Craig Perry is assistant professor in the Department of Middle Eastern and South Asian Studies and the Tam Institute for Jewish Studies at Emory University, where he is also on the faculty of the Islamic Civilizations Studies (ICIVS) graduate program. His research and teaching integrate the study of Jews and the medieval Middle East into a global perspective that emphasizes cross-cultural interactions and inter-regional connections.
His book manuscript, Slaves in Egypt: The Slave Trade, Domestic Slavery, and Jewish Households in an Islamic Society, 11th-13th Centuries, is a history of domestic slavery based on a cache of documents that come from the Cairo Geniza, a storeroom for disused manuscripts housed in a medieval Egyptian synagogue. The book illustrates how enslaved people were trafficked from regions including Europe, Africa, and India to Cairo, an imperial capital. Enslaved people shaped their everyday life by navigating household politics as well as Muslim and Jewish courts. From their owners' perspectives, slaves were integrated into family life in ways that resembled kinship. Free men and women used slavery variously to construct gendered notions of honor and to increase their social capital. Perry is also co-editor and contributing author for volume 2 of the Cambridge World History of Slavery (2021) on the medieval period and the author of several articles and book chapters on the history of slavery in Jewish and Islamic contexts. Perry is currently researching histories of Nubian and Ethiopian diasporas in the medieval Middle East, the writings of Moses Maimonides as an archive for the study of medieval slavery, and the role of state formation in the history of transregional trade during the Middle Ages. This research is part of a larger project that uses Geniza sources for a history of medieval Africa.

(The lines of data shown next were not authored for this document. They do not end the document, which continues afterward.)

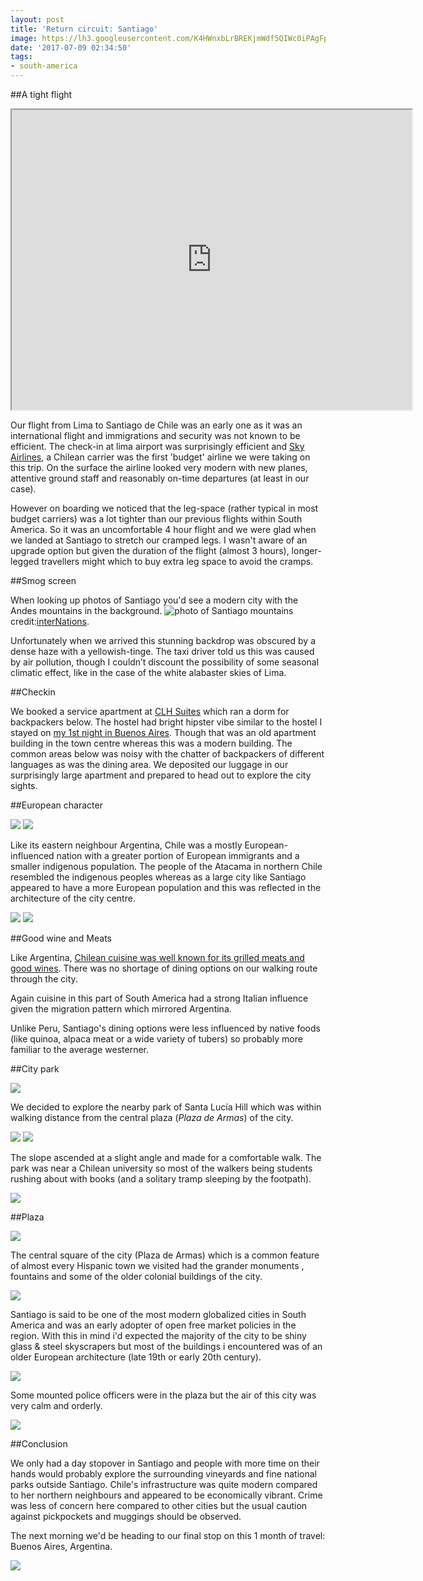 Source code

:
 ```yaml
---
layout: post
title: 'Return circuit: Santiago'
image: https://lh3.googleusercontent.com/K4HWnxbLrBREKjmWdf5QIWc0iPAgFp_A9IaT20RvyYdNGf83SwfW9O8ts0tLScgiXH4A9BrV7VXTFHoQ1H0DyAezVuMqoB2E65ZfszcN3ME6AcdpCC8iephA5D7RUPd72Z_3YiSTuYywi-mQ-665kGV5JoVX7Q25Kodn0dgRqiM24eVAp9DSZOGHOR9S4ADkskNMBQkaoCPkuekAhWeqEgWkvEaocuzk5kYN7Ml0wtVZZJ91tSBEkaHxpcYiNvZFibxz-9k-b3A8k8KHBHNioNXbSd3QhcJU_UVDKgRjAp4ota_RlXUbWykzdh5-6ET_gDjY9AsvTvz4pNe7NajIJfnct49Ew55gqTeexUqSwEUIgBi57sRscwl7LJ6ca5zeBUCgoFdodjsITZdgu-O5WQZzcfCQfxSumF-tc-xvmm3qE6jlGwgpFDvkJq-M5FEPKUQ2upNyZ8qu7Jy0TDarT90a9JlcRxELO0zKsbjhJ9MlrzmPwUGH87hJCddhE-cDoHidm80WSx87tX_xJW0UWtg6tXsBQh8-2AM6doIrC6YQZT3eTDGB2u25-K0m88XK5oK18ngUFuvpSWs2HQQN09YbM9OQCwidoVghYL3c-4EpXYruptLHCqkOlGasKEOag2yNv8_kHCFo1jOQ3vAoJWve5d7oeMVQ3yLYmtg=w1732-h974-no
date: '2017-07-09 02:34:50'
tags:
- south-america
---
```


##A tight flight

<iframe src="https://www.google.com/maps/d/embed?mid=1mHWabvjivRuEdSYsOW7X6vd7rXI" width="640" height="480"></iframe>

Our flight from Lima to Santiago de Chile was an early one as it was an international flight and immigrations and security was not known to be efficient. The check-in at lima airport was surprisingly efficient and [Sky Airlines](http://www.airlinequality.com/airline-reviews/sky-airline/), a Chilean carrier was the first 'budget' airline we were taking on this trip. On the surface the airline looked very modern with new planes, attentive ground staff and reasonably on-time departures (at least in our case).

However on boarding we noticed that the leg-space (rather typical in most budget carriers) was a lot tighter than our previous flights within South America. So it was an uncomfortable 4 hour flight and we were glad when we landed at Santiago to stretch our cramped legs. I wasn't aware of an upgrade option but given the duration of the flight (almost 3 hours), longer-legged travellers might which to buy extra leg space to avoid the cramps.

##Smog screen

When looking up photos of Santiago you'd see a modern city with the Andes mountains in the background.
<img src="https://blog.internations.org/wp-content/uploads/2011/05/Santiago_Skyline.jpg" alt="photo of Santiago mountains"/>credit:[interNations](https://blog.internations.org/2011/05/founders-diary-part-2-santiago-de-chile-may-2011/).

Unfortunately when we arrived this stunning backdrop was obscured by a dense haze with a yellowish-tinge. The taxi driver told us this was caused by air pollution, though I couldn’t discount the possibility of some seasonal climatic effect, like in the case of the white alabaster skies of Lima.

##Checkin

We booked a service apartment at [CLH Suites](https://www.lonelyplanet.com/chile/santiago/hotels/clh-suites-santiago/a/lod/61f35c1a-6368-47cd-b4cf-3e6e4d6b877c/363286) which ran a dorm for backpackers below. The hostel had bright hipster vibe similar to the hostel I stayed on [my 1st night in Buenos Aires](/2016/07/15/south-america-day-1-a-rushed-transit-2/). Though that was an old apartment building in the town centre whereas this was a modern building. The common areas below was noisy with the chatter of backpackers of different languages as was the dining area. We deposited our luggage in our surprisingly large apartment and prepared to head out to explore the city sights.

##European character

<img src="https://lh3.googleusercontent.com/YwobcrC02EDR8AYESKoNmI_8NaBuUtKUGeQvI2l_IcoIDgDYL9KrTM4oqZkQfckg71NyHACw_K9wKa_k9RVOYqZ_jvEYtVHi7Q26Lg2ug9uq4UGuq0wgCZYOiYPKy5Zfggj0541wffjwyvca51dCRt-omJCV3_hhN9tJIZg8XvT6zXXOO53Ad908_9Jubax1LRE78jTEJNZ8NQOhwBdECTBfhq-J4lkj5CxvlB00jBMy3g0VOFCpUWCyNMSMFxa0L8RCJ5Yvh9uvtz0seH4s1enzbRjTRh6SnVIok6nSDwmZD_4856EFybllCJt1-n8A8-TuOBk8Jp50H-MUKDz2samN9nnCdruyh7V_CccsjDMpceaI-vC37BBcMypf1UD9eRlcj1kt11aHroCAip42F3epqogLJp8hcnoz5S0kmKluSIZ_UONsx91IYJYuFCDQOf9pXaW0_vZ_bBPS0VQ4KAjSab2sD3-ChElsO6uNC580tt0EHleGKpobEdEFNM-Lh05y-FXMgzCKfzsLGoTR-Zty0gBcJgcojf4qY4aFssenEdVTQAuDErpO3bX7OTqJ7_cW5rcSsqLsaITISOFYztwVrqFvkEAJuEszudp-G-eV-NXekt67b1Q_g6R6xt6vVAhZysE_mxiEwDpbbYZYBdbBVR7UCYw4F2wsQWs=w548-h974-no"/>

<img src="https://lh3.googleusercontent.com/DRmORsRGMuMEMcVb4aFhHpoaFQjeDan8CTT7VBgFmK7d51kHtWsIkHBXE0WetwhrhhtgfT656ykXJwzxaFKIK_Rgy3YXveAFyw2aoK0uYV0HntQ5VyDhExaHPPHXIgRdL3WqPQMbpibfm2yxyJ5e50giTyunYp7klmjgbiXPygo3qPWB8EHgYztaL9EScqQ5Qar5DjaLMmPDMmJJ6EyCsNLH0DWyU-kKKEtl_FyN0USKOr_diQ8m-eguErQSbstrXnJPCLMcHoXDAjNRPJAy8WxbBYNEC1dtroQ6f-2-l6cNqT-jL7gKzecH5clQ19sQR2jk5etnPAoUspT6wPf3mfaTtAyNDBqFC271Xx1YXk2pukDjqNYb4vDFAv5UqYSgxS2cFebF8QJXFUOC2gF0WsM0AhubzBNfMQ47l6TbUp2x9vG_Iq6o4qN-3wPSSz-VGgEYtBucDxloV4-HDoIkrxHzGUJNZ1VCsXDvE6Hdz18kB1-y4hRCcL2f8TMVKy5G2sXqr20quqw9jHnfjiYFgrfWIB_y2vfpWX02P-VLBNJ5mJ5sKZq74fdbG2kd3pmCvQZulrKAlPl3gvnfiOgHYPNbT__iep-0ca9xRUukEtHHjIC_R5eEqSp1dyGnYyUEl9aDO2cHxStMtdq-1lMUDHG7rA2his3sikK4k_wN=w1732-h974-no"/>

Like its eastern neighbour Argentina, Chile was a mostly European-influenced nation with a greater portion of European immigrants and a smaller indigenous population. The people of the Atacama in northern Chile resembled the indigenous peoples whereas as a large city like Santiago appeared to have a more European population and this was reflected in the architecture of the city centre.

<img src="https://lh3.googleusercontent.com/yiNKjDrvtUjbaDN1adtcyzH0aoU-8doeKw2FJYOIW2hV9GFRvteoBx59qBrI6jjdyrHKXj_RUpRiW0a0k5CJaIBOPha0-toDY4_g2Z4bZ_yHASv3CCSTGZN9ZJtKSHoSDY-8cygdpSFeYTKB8TVAHdepRyzdJZFyZzuUO4JQ4CBuMawrP0NpoQj23Rp4dbLy60RTWo99QJPdpPxOTZ5R5e5kXJGi4k-6Wb4LRbiXxzzPpm1griQq0l1jFgo5y6zEMj44qGX5aFy_6IXV8ZtxwkF_wrYEB1HnCxvYgGJVJB2xXGYPQB_6-Wp5O5xH1Do4XQnsYJSTKu-Atrbs0SCjqExQCJ4d42hktHJccYntBMa7eziS__8eWPVMbdGxvUlSK5e1YXD3q2XZUd0MKRkYABgvER4X7LlAAuhM4XbalGlvIGM7mUQ92WKmMiMLQVchwUoErnuDrR2aKRqSFJ0IAWt0ZRKd4bSaUqlofdAcYNDgLjwJebyV1ccxqOmw2_C9Y7jwpZn7YEvXndyqBSnTArK8eDli28czYWudd0p-kN3_nBr667bT82hbZ_oIC1f3CpstEJhlakshfScFqSbSekRqPWUpHD8Scb37FQYUH3SfCopViSRGpmLdWr-6jtaWyFdMVuya8xHPk7yMmFpY94UfzYUkSuIP6uZfEcgm=w1732-h974-no"/>

<img src="https://lh3.googleusercontent.com/A-Rtk0V_yTg2PGm5Qq5lRMJ1GpBqJgYAh43bCItDUoUK0KvH2igwmu0iOdrUnxS14oBCDCsQ_slJfoPm7QpR_rSMwr3Yf3aM64ln_fGjjKosdBi-WRvrMd00yRcicjfJXZZGzcHSTvzrLlJb0au46UCky11tNuhFbY4tZUg0weVtb9ZsoTe7mbOCV13OompAE0spCkDbJB6qhwpBsXk77B9Ow3TtVuZne2t4tuEZAQBBMcuqetT9jki3TyNIH52ggOTSjP8bQANs6S2jLQ17RaKLpniynsjSFwkoMgYSSS0Khafux9YDimlnRn3knHC2j-umpL5ynNTcq1ngVngVnVm0rBio8u-cyZcWg-MA2KIMxo5nIuVbysI5eIfjY9FUMi3qhWQDajJU6xHIHZT7MYRWGWDYBSxvgZ3PKfyjhiG0pF9TD7ngEtmzL_oRI-QMx5jLZf36xDijFlGYBn-L7wYZ3qgzlsiHgIMiLx5MRwt6Ty42PCl85v3ex92YZ1Nv6-OHn25QiZiA_VoeRasdgPXxvsyFeaoRb0g9h22q4V3-OhEsVE9T4vzi8TIJbVtooodmmJcbda9YzjV3V5x3hw0B5wi7f5qwEUbv1p5P0b-1Winq2knymdj0OOmhAtOqpT1WvJph2GwGtobDjd8APt_W2q3hqx4w8TUhNWwo=w1732-h974-no"/>

##Good wine and Meats

Like Argentina, [Chilean cuisine was well known for its grilled meats and good wines](/2016/10/28/south-america-argentine-cuisine/). There was no shortage of dining options on our walking route through the city.

Again cuisine in this part of South America had a strong Italian influence given the migration pattern which mirrored Argentina.

Unlike Peru, Santiago's dining options were less influenced by native foods (like quinoa, alpaca meat or a wide variety of tubers) so probably more familiar to the average westerner.

##City park

<img src="https://lh3.googleusercontent.com/r7otRNrOwiN0hFv2vBPB2Xloq_osSrQLQ1vwoAstMKzaXgxSMOC7ZKPhhMOhONZlAwt2lmK4eSHG1CGN5yMROmENS8Ib46rZ-IdBU3eIBEh8aPgkhDizM7vu_RMAcfqeESP8tkDbDhW9-HUvbh6Cm9Y8jE0J8FPvQ8myBbj4MZOM9o0qep6zetPR5blJLZ9cSxylyhT0wLp-DZ_Vx8WvMR1eXiJ7FRy9AgSln92wlnBkiWcWEEDnCD1OFNiOi6YaprwXMpH961F3aX1MmwhrV-O54CW6WdExjBRMker8_y3IeP4D0KNmp9vfGEk79xsuoma2-73htf8yqfSY1C5AzxaoLL2_bymuG-2yJ1gMk3JsDJrxB69vhr_eAn7zjXYVcVgUMxMS_Wz_mV00k7fuCPvs6YkLyHBhaGewa0224UZOYS2QEg8wROBp4jxFvvrtxfby91fAi-4SFUMDu9q7xpiTbIm58HOoECCeiZ2Y9J_00edl_2-80TRiknghKi3si8v6DVT_tBF4ouC0CdBtq13Z8C1Qf9dj4lGUS_8H80Y3cuC4ij1nmVrJhqU-dvlHvYy1QAUuoRLp2p8o4chilGnEjFalo-Cj0tWlPuballmvB95NUDfYLkifOaVgRjoqEzwZUOmQFPCBwKi-m-N4iucqjR_Xtse_e0z0Ya_Y=w1732-h974-no"/>

We decided to explore the nearby park of Santa Lucía Hill which was within walking distance from the central plaza (*Plaza de Armas*) of the city.

<img src="https://lh3.googleusercontent.com/z_6kzAzEgWOFkC7Sf-cLUHfRObohdTW9kPj2YhHALxOzj6SH83VBqIzFTYssjGbvcrJUMcNB6CDfLm8Qekwsayow4VK8GlUDr-363WgcuiHhVgwkN1bb3i0gvcVx0ZnZkO5T7W7nCPoYyL8ddQ_zmvuS4PafBjpBxA6hytbYKfnoyL7asmNHWydcPfh7CMPieiI_wLHGepXLvxRjAbKhsA_bS-s15wvo_SpweNvCd4fQC5CWqqrcu7KX5OTWDb7r5nKU3A0HlSdY1664RZauUu57b0FPz1D_3PYKHVbrdNmYGF4eGehMQAgEB-iy_bEXojyfpBk15SDyoC_vChjd7iDIAS4DhemZloed_BvzrvmY-L_zKvaH64jYxIOEehQV9ZLD71XoQmqiDTC3QBiEKJp42SE8rnVGilwKc4FLS-g4-7IayJybGXdbIxAaykaZvDxAduflWvtNvftwWhXmwVXboLGSVwyIXShJVhdIZca73ghQv4T6KHPa9X1HajfzPXGudXZs9CH0zzsRxUO6vDWSYcXl5ez3rSIP95FpkvjzS3QlBI3Ty2WMabMl7ADiyMYbC1vvP1EgivXCsjzIsB9v2TaArWe9YTTouwfCWa0SQnoUZ5NR4ifo78WW1IpVPSvt6Grxr8gltnjqnUq7JYz5rixnj2EjVsLrmbB1=w1732-h974-no"/>

<img src="https://lh3.googleusercontent.com/cHzdLdWLjiaH2_ma166Qgp44CAbjy0PZdOzBIelZLLVF-KCtolQmz4mlxiqE-DUpAD7h6BcyQQbCIdR_MBVegmxp2BpE8NlGUzNvD-pI2Gfhx_kIBszH6_7p8uNmrJfexonaSPb6plKUXkZyR7Pi2e6VjAPat9UI0MdeSbQg3frcGvu02qMkUmq2gviN3XdzDh9d9UP3JRK2tXOR85jxK3ZN_Lrnxe8oZAezFzXipSZ--9wkD-jPWZD7qfPEQbYsOxVR5W0Quf8HRIqRjDibSvdH44_vfu-o6e7c6nHR3GTrGn8isHrsIQEWvBdGpTr4xtn2xchItuuzIR1GSyfrXGKZ2CZKrlGdA6tI-IvDa3LySFvfblF96L5S5jxs0jtLjHAsQlv4g7XvSo3aGz_9-lsp3XCmdxZ-VEAEioj8dH7BjBNEm5pgLt3uw_6on-eGOxhcnV5zvF9T2Z6mZcZJ5ftH_pM2ghJy7ubJytdeDlVaXbDzawOC5r1t4Y9AHoW6HJNbGeX6cGpUbIVoaUSmWImxFMxefSZ62WrtTe3EVOWfI002LsTdjWGnZUCPbyxboYYJkeuPLjAhn4Po0k5gXlXOgkepsnZSyuYDFMhKKNHAy9jBYMt6efLDhlNFEy_LVIqArebMRMYQTl1c5Ojabi1vX7xtYSEbvHj6jtY=w548-h974-no"/>

The slope ascended at a slight angle and made for a comfortable walk. The park was near a Chilean university so most of the walkers being students rushing about with books (and a solitary tramp sleeping by the footpath).

<img src="https://lh3.googleusercontent.com/US9572HOZn0Kxcv4Y_uh0QOLIp4lhxjx0zfQ4BSmCn7DZgkIXigvbwiWYtZ5wYbDAyzWiuKfj8FjPg1UzhHur0trx5GfNOlSD3JXuqoJxf00xGMKang3WGf_Ah8AfW9bTP8a4qfLfluPIuXnPBXLCa-MCobF5qKJTjdPUlO9mSfYSDIuz708H2Y9xEWLhhOkfcdIZBjwD_gUVBqBIUFU8pHahKnU_5X_dENyqW-Dnqv6PYg5GOExMKqtgPv_SLE6X8Bjepj1HI1wWgcS-RZJSbgfi7rWYOh38oFg5eJB36XCOfrDRlVATzLzKzjTj2-BNNla0LNWXAD5ekWQgKkqN9vrLLtwLa6p148UTqP4HW81OtZ5qOw84EGNs6xzONiOG0FPo7y8oxMASZNHqsHyVPnqAC5L4MlujQCC1Izl1-YUmZoV678vywMA40LEkp_xphRxVdYwkI4YGeH_2O3CVge1OBNbbvwLddv64aADa7TwwDG8sNb7TS0DT18bCKnjGj-tOZcU4EEF07qNlQxPu1c5WHc8YJ6mXQ1LtLBjRb3IoNUMMOgDmMZUuWWVFi0f8-Js3Gv9MaLFUnALa69SlREEBd7MJV-GCPuMCSyLxhRNZtDKpY_-UxsdYNBsfJ_JjkH5FQueDyIxk5hREXeNKWiopRhfHDkNkdh_fKR7=w1732-h974-no"/>

##Plaza

<img src="https://lh3.googleusercontent.com/yczA74aOqOMZSYX01R-V6cXYdS7P8gEqmvjlQRCg1vrOOAqRAOhdgToCxJpxkwoVB9VlsBUlZ30o53rbLFicsmR8TX6yoKEhQ4ghmd6aYmiE8uoxRasyo3Aii4_mSG9bGrNkpYtjfvrK-QzIgS63IimbS9oor6NjJFLUu5DF6fG2a3Q3AYmWvZmZ4X-ZYOHmRnDN-xic4_3M-eQ8Uq3jOvD0DfA6juyBGC9pgomc49_veCesmdzFMWYCKck1T1nrgffZWQZezmrI3Buj3G-dbudPkHPR-ou42We-7LaqrRy80Ogmex0U2XCZirI_UMiK0FM2DKe5But0yQV96Y0r7CTkka6VZkM_5PWMg4nuA4txPVmeBVjTmyHe50BsmcdeJJnO7ta-PkRNv02-f3ze9AmbjOFfRrOSpezodYlhbPjbyzmUA2cTw-NmqqFjw2JyM8c4oUC3ccR7Qyq25G3qmHHg8k5FRGsRt3AU09bmOx-jbY1oJSv1UdNeo5IEb4tb_QkKHKw3eSwkfgY-J3WQFy_fhRDDntxifgjqNf8He3ZOiF7EL6qsWV_YBThnzO39tycp5sgdHafNd2GAsK4DHbvJUZ54QoMhLyR6S2dLyQDengQfvuAschzE4SUDPM97jvXCx8FrJ0Q-41qylNSmyqyGhM0KusWe7dG3-n8=w1732-h974-no"/>

The central square of the city (Plaza de Armas) which is a common feature of almost every Hispanic town we visited had the grander monuments , fountains and some of the older colonial buildings of the city.

<img src="https://lh3.googleusercontent.com/x2LuJEf0-DGbC9jjuFx8KBLmoAfsslZVrdDqQTltRY924n4JP1XsIgzLVwJGfDn5_0Lc8r_k25rk-cY3GfazsXRheRXPJtZvPnfeq01rqZsGJVWAdXM_F2IYLRuOq2JvbxD0uXeR3WvExa3HCCc9bMlTFAcMuERa_mAeGtfaHfUiVmMF_03YlbiWX_74_51PH1rkHaUXi-W6cSQDcdA5HyF4ra6Nr2X9EUS3BQM6q0_jUX8YKZrPEQYy1JqtB2VGmnczXxQgM1qkPEvN5c0m7gOtSaliCMhw6o9EyPLqJOInIvR8Dve3y8pPVhrenmQoD3t0UpgDRpIC-GSLo2IgJp3vmrxYgMIEsGy08VF1VD4JnQK-zHznkHIkcCBWQdPAQyKrNKh-SUCyFbb99_zvdIdZEEHQ8lN-HSypPmswumApP0plWul0hu6S2C38irwwKyjqoJ5iculpZE-XJKejYexSTCIa8A2ZMJE9WRpUElKLIe8cgZLJlzcPVDfPfn38ztmlVGyrazusA-pAHC2SlwFlNLynScyPoIBCdtg-Pn7W8WAy4LSSeBDdcqk2BEbLyRwDUd0jt7adsi3CytCVY9a4NvYvZe3PZad4Dt9ourRJHnyB-WL2DzX_iLqxTqtJwje-c5qEb_uQ0H6XtKpu9SV4TEq808o9NBdDzXc=w391-h695-no"/>

Santiago is said to be one of the most modern globalized cities in South America and was an early adopter of open free market policies in the region. With this in mind i'd expected the majority of the city to be shiny glass & steel skyscrapers but most of the buildings i encountered was of an older European architecture (late 19th or early 20th century).

<img src="https://lh3.googleusercontent.com/e6Hz1fwP55po6nFPm57rCYlse_d5JpRylnME78HUrdxsCTAvOUPjGmA0mcmi0bXPLyF7VOC0xl9wD7PHlB11dIPqcNUyyr-VWVerqYOp8aDUXTENIOSrWj_VhjPK45E1ndTke-ng0BBFczxYXl7O7BSaWA84uZTdvEJEJBUZW99kpknoryDhAlFUeEbCXuIX1yOtssUT1BkPGBI0g4yMO7mXlICX4laLSUAnLsnHA2Hn3zhbduBLvWr_TZ7QzkZrl8jJXOraN9VThDKsUXUjq8ZQ_VsCntKCdkdntwp6dMM1CCZJTmkD_y5umD4S5-t8in2Eqa-7LHHABpIiT7TOGkfHJfMseKDhL6qULZOb-3zUj4mY7vwr0_7mXyQWlCwkxqnGCNBvYmQowUULaYgTarhKSXFl2jNwI6JU0FV0W8mX75zgczZuVFcguEI260yVNArDMGlz-wWJ6gIfDNiSvxmXelTPY8qKaBRAW4Qf3T2qofru6_5ZbiVfOI33ubWVYEcBafbpo3v_A2tSYEZX5ns9VI1UvyZEFXq54GmbyvllnhXmfJjcUoAzrzvTb58uzNe7L58_xf6MSKKb-Rm3nACOb0n3AV6nMV3H3TdJtEQM9MR_7ybqJlE0J-M6Pd01TWDVfCj0XjpAc1ajuYNv6HlReSgrl49picXtxuD7=w1236-h695-no"/>

Some mounted police officers were in the plaza but the air of this city was very calm and orderly.

<img src="https://lh3.googleusercontent.com/zRry8NM8rjj4Dvn1Z4rK79vNkDQVzUoMj_s_HU84WhTpeDEo43P6Ti3CQvFOwi9WRn1JTkwjbdxPGVbLXY2FMJVsKH7BedVWcR5yBABmjlitkKbQohyl9PEB2s1W8gli9XgF5neYGpkiJBsghDbZXqVm_0TMEaPB2oFlWZiFuwfdzi2dwWtS3ldg2y2BGIHlQF37xt7B8M0edoJYZJ2M78700TvFbai5K_0hW6unHuV_T-wD_Ia__Zjq9n_tCSly4y8QNe0GoWKVK1fkoWnAXpK_vPNU1wapjwXiziiP9Vr4hEhc3Kf66MUEgdy7ZIenR560-CBR1Tc7KKIBSaLTX84AmVp_CIf3lX2WANmGJSh3y6pSB4vauhXzfJ0lQidqo5_mQGMRJ_8JOFAquBCvSRgdw6OjrkZsWIXkDXerPungWFaE87oIAFhVaa5b4OPT35VGVJKfynzYMjyxz0xa567qNPZXwxTHVlfoZFB4j3WjKPueqPX6RZp-kfdOaJnABLtZpIJVU-STr_EljN0cuaRxXRlPdA7W-obec_QBnMnGRqV4i2KH-hVbXxTc0RzIk8FMyH55r84-Ii13S7uVTIQ0yDvvDk9PQf0YTdQDNvaayrfzDmmcG21eT_4As8aFUmxCeXoQVCW3QutOsoS1tKizaEhGwRI93D3SxMI=w391-h695-no"/>

##Conclusion

We only had a day stopover in Santiago and people with more time on their hands would probably explore the surrounding vineyards and fine national parks outside Santiago. Chile's infrastructure was quite modern compared to her northern neighbours and appeared to be economically vibrant. Crime was less of concern here compared to other cities but the usual caution against pickpockets and muggings should be observed.

The next morning we'd be heading to our final stop on this 1 month of travel: Buenos Aires, Argentina. 

<img src="https://lh3.googleusercontent.com/bja7xVhiUN7iWWsqOe6nuGfmpqsO3DYoZYQkcSwcdU6Jz-g2DZYw-8tK2p_iEzKrwXuWBw4TsHPdbO0tQHwVCClYFcJHwbHCvtR8v3dKyViXQ_iqAmS4Gyw4Xc9U3N7O33ChekdeUJaGasKF1_DGg7qF-BPhxFvEl5cFbYCmWJjVGUVQy7NVAPfOnIMDlUV0HsTU5dNQPlFQMLYV4AyhxLFXedAncdVoNH8oI8N7CGuhnDyB1vtr_8x0ngacUsD0iXbfvIkkYV-YsYjWBeO7zOdvNN85-lfCrGZNiEu-LOj8084mDUUBQzY8n2JoZERG2C37TaCQlojXxBby7S5q6lHuez9LmTM-8_NUJiAAyE0pVNuzEVzskskJgngFxDZ0qho8AKw-OzWRVXTbu-aJGe2-bFLbl5PDpzDQ-ZEWUWfRYZgMZ1A5Rz1YNx_QU3g0FtBSq_VM6DZPOal8rEyGUX8su20d2htl_MvVVnwfzZ_YlUjkq0QJBnRJfGZhGC2-kCZ0-0g_tELx936D67ehGoLZ-kf4nZrjPchWJFACEyF1IDGGkfVN1YPd5IKutjKfRCN6f6UKKoIkcwjwgjya5SNJfdKWvhVFNNWhW66dW69fk4Y_tnH5-6R4UM7Q-48aOqR2K_5jZuPRRO7SOg7vpDxc4MTY4MCzW8vCzsei=w1732-h974-no"/>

Before he earned his PhD in History, he taught high school social studies in locations including Bethesda, MD, Los Angeles, CA, and Casablanca, Morocco. Reflective pedagogy and mentoring remain a central part of his professional life. His classroom promotes active and collaborative learning as well as a focus on the essential skills - such as close-reading, critical thinking, and effective communication - that all students need to master. His classes tackle "big questions" concerning the development of human societies, the study of intercultural relations, and the nature of historical knowledge itself. But, as in his research, his courses pay careful attention to histories of everyday life and the experiences of the people who lived it.